» What you have to do: In the data below, find each line carrying the string "itself" and copy it out.

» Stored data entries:
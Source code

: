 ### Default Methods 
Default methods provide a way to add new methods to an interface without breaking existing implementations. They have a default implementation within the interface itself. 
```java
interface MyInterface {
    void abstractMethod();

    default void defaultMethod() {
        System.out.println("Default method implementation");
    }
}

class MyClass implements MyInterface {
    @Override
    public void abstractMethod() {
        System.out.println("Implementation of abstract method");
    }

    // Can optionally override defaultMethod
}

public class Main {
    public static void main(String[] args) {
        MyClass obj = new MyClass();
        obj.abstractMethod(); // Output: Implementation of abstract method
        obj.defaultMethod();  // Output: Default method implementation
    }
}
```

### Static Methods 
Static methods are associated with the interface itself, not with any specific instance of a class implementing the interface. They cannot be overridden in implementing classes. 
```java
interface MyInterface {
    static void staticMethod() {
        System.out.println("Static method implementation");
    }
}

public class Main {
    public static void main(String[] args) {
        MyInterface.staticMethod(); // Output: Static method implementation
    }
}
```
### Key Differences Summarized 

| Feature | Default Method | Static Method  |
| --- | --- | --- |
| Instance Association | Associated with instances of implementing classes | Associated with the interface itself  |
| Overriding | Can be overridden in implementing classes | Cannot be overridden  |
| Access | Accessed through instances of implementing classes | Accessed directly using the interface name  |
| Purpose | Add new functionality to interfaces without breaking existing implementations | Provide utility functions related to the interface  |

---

» Task output:
Default methods provide a way to add new methods to an interface without breaking existing implementations. They have a default implementation within the interface itself. 
Static methods are associated with the interface itself, not with any specific instance of a class implementing the interface. They cannot be overridden in implementing classes. 
| Instance Association | Associated with instances of implementing classes | Associated with the interface itself  |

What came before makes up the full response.